Group chair of IOSH, John Holden, said: “Safe seating should be provided wherever possible instead of standing areas to prevent any chance of crowd surges.
“While smaller terraces may pose less of a risk, it’s a known fact that it’s safer to sit than stand, especially where large numbers of people are in the same area. By allowing people to sit down they have their own safety-zone in which they can safely support their team without the threat of being pushed, trampled on or crushed.
Only 43 percent interviewed in the poll said enough had been done to improve health and safety in sports stadia since the Hillsborough disaster of 1989, in which 96 football fans died.
At the end of December it was announced that the Scottish Premier League had been given the green light to pilot safe-standing areas within their stadiums.

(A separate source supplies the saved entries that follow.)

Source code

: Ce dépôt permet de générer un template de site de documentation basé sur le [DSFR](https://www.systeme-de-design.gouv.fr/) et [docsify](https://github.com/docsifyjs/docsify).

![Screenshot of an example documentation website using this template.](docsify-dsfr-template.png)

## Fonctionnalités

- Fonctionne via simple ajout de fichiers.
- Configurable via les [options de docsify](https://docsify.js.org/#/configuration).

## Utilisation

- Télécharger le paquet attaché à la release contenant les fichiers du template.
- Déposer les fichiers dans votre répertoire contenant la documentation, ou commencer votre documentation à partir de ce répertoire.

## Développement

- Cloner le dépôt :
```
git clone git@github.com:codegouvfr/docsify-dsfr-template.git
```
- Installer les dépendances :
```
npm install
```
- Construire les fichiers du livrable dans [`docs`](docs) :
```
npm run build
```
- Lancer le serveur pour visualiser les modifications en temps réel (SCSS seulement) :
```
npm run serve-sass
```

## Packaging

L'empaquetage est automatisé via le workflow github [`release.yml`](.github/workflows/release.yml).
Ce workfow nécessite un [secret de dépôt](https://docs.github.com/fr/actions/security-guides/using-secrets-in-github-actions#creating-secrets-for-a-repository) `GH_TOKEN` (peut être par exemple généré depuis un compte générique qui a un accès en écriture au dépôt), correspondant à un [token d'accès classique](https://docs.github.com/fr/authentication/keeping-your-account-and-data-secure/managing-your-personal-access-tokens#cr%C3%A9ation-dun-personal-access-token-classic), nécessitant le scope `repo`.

Mr Holden added: “This is a big decision to have made and safety needs to remain paramount.
“Since the banning of terraces in the Championship and Premier League, there have been no reoccurrences, thank goodness, of the devastating scenes we saw during the football disasters of the 80s.
“Where terraces exist, stadium and health and safety managers, need to ensure they’re designed to the specifications set-out in the industry’s Green Guide – it’s vital that these terraces are maintained to the highest possible standard, to ensure spectators aren’t exposed to unnecessary risk.”
In 1989, 96 people were killed and 766 injured at Sheffield Wednesday’s football ground as a result of poor crowd control among other factors. The disaster lead to the Taylor report and terracing being banned from larger football stadiums.
The Hillsborough Family Support Group – families of a number of the victims of the disaster – believes that “under no circumstances” should terracing be reintroduced.
Margaret Aspinall, chair of the Hillsborough Family Support Group, who lost her 18-year-old son James in the tragedy, said: “There should be no terracing brought back to English League football.
“We’ve moved on since the 80s when football fans were treated like cattle. Fans feel safer and families can go to games, and be 99.9 percent certain they will go home safe – the legacy left behind by the deaths at Hillsborough is everyone’s safety.
“Those who want to forget what happened could end up reliving it again if standing was brought back. Why would people want to take 10 steps back, when sports ground safety has now gone forwards.
“This is not an emotional mother speaking – it’s too late for our 96. This is about being a mother and having grandchildren and looking after their future.”